Boy that concrete looks dark. Whats that funny white stuff your using over it floormasta? What did you use for moisture?


----------



## Floormasta78

Ernesto,, the flooring had vct tile before , an abatement company removed it because it had asbestos. I used a moisture cure polyurethane adhesive to glue the plywood and then nailed it.. That was my moisture barrier..


----------



## ernesto

Floormasta78 said:


> Ernesto,, the flooring had vct tile before , an abatement company removed it because it had asbestos. I used a moisture cure polyurethane adhesive to glue the plywood and then nailed it.. That was my moisture barrier..
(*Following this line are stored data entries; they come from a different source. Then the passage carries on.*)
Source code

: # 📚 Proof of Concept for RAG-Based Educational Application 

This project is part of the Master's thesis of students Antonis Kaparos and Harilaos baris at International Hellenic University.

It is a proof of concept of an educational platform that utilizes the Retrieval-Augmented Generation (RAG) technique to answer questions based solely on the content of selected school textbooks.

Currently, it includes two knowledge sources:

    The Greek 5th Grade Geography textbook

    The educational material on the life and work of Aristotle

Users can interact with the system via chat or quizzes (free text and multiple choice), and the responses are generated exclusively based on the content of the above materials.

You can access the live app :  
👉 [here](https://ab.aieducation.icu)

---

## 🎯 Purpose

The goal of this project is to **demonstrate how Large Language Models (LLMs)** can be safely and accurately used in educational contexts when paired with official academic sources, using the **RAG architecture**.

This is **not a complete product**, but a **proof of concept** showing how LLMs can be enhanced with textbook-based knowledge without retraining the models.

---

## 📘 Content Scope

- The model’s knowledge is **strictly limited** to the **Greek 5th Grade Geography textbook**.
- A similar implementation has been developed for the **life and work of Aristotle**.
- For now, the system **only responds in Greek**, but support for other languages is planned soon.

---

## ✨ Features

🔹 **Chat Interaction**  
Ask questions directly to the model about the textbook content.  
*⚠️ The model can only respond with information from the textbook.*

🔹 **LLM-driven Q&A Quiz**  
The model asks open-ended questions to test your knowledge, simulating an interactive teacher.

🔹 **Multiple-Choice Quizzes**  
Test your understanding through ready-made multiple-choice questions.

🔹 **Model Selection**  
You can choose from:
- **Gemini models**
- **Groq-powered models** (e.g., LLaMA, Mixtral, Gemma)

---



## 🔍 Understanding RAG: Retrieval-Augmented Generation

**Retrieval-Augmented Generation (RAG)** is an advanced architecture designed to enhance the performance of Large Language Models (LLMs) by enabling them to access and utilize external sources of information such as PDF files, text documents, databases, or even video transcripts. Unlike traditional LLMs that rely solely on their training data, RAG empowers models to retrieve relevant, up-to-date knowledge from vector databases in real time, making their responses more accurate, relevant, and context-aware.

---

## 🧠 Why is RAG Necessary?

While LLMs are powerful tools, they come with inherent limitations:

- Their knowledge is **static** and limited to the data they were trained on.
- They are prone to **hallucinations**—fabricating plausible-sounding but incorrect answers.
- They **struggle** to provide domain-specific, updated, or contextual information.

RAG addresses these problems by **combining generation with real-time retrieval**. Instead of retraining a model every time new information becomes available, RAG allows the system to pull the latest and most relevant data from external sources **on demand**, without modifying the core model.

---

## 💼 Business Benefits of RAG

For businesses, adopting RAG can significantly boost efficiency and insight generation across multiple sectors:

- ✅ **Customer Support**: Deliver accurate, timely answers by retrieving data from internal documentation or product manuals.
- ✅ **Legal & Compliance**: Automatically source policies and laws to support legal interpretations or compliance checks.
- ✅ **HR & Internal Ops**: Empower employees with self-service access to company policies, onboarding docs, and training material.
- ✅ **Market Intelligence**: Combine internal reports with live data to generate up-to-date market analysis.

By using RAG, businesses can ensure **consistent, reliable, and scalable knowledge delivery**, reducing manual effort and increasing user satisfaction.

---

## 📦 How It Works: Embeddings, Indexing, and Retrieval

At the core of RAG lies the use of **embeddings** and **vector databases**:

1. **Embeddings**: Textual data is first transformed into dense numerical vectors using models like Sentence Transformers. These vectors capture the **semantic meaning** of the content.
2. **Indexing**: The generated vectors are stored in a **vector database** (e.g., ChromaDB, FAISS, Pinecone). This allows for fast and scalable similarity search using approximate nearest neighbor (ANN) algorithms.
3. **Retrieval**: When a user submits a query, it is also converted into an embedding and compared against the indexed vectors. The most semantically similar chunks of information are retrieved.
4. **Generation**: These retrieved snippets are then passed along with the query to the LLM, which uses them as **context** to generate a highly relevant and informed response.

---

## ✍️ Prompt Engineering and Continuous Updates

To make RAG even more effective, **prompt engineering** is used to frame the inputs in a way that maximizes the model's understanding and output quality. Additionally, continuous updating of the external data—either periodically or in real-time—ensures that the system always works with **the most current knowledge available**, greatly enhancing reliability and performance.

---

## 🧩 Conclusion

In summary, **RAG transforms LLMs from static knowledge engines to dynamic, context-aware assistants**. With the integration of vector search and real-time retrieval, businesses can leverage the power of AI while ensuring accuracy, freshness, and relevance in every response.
Do you mind if I use your picture for an article Mista Masta?:smile:


----------



## Floormasta78

Of course not..


----------



## Tech Dawg

What kind of article


----------



## ernesto

Tech Dawg said:


> What kind of article


\
Oh......... just an article about how to do plywood underlayment over concrete.


----------



## Tech Dawg

ernesto said:


> \
> Oh......... just an article about plywood over concrete.


Are you a magazine guy?


----------



## ernesto

Tech Dawg said:


> Are you a magazine guy?


 
No nothing that fancy, just a blogger kinda guy. I got talked into doing a column at floorbiz.com. Any of you guys here could do it.


----------



## Floormasta78

Send me a link ernie.. Or us a link.. [email protected]


----------



## ernesto

Floormasta78 said:


> Send me a link ernie.. Or us a link.. [email protected]


I did, just throw some duba's in front of it. I trust you'll find it.


----------